» Exercise goal:
Which lines of the records contain "Mintchoco"? Collect every one of them.

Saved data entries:
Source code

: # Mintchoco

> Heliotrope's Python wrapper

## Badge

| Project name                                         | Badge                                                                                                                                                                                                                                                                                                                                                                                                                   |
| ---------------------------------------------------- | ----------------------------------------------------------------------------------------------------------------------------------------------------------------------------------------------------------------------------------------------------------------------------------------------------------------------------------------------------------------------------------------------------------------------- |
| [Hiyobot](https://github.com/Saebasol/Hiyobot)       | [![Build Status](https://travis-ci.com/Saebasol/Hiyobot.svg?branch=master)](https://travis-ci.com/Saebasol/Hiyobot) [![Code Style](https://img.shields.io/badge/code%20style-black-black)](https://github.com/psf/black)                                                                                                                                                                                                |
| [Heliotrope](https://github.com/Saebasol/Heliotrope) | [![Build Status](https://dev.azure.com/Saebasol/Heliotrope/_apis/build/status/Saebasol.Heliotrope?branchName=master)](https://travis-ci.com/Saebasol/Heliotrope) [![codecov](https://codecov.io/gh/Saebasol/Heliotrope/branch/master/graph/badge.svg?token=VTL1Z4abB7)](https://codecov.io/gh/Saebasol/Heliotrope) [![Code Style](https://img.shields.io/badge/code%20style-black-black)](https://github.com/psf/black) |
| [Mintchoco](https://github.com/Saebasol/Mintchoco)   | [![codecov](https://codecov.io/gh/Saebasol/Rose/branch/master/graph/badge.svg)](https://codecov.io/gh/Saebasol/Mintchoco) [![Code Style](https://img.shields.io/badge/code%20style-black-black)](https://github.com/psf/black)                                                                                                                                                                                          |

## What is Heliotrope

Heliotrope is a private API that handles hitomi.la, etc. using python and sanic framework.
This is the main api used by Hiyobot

» Task output:
: # Mintchoco
| [Mintchoco](https://github.com/Saebasol/Mintchoco)   | [![codecov](https://codecov.io/gh/Saebasol/Rose/branch/master/graph/badge.svg)](https://codecov.io/gh/Saebasol/Mintchoco) [![Code Style](https://img.shields.io/badge/code%20style-black-black)](https://github.com/psf/black)                                                                                                                                                                                          |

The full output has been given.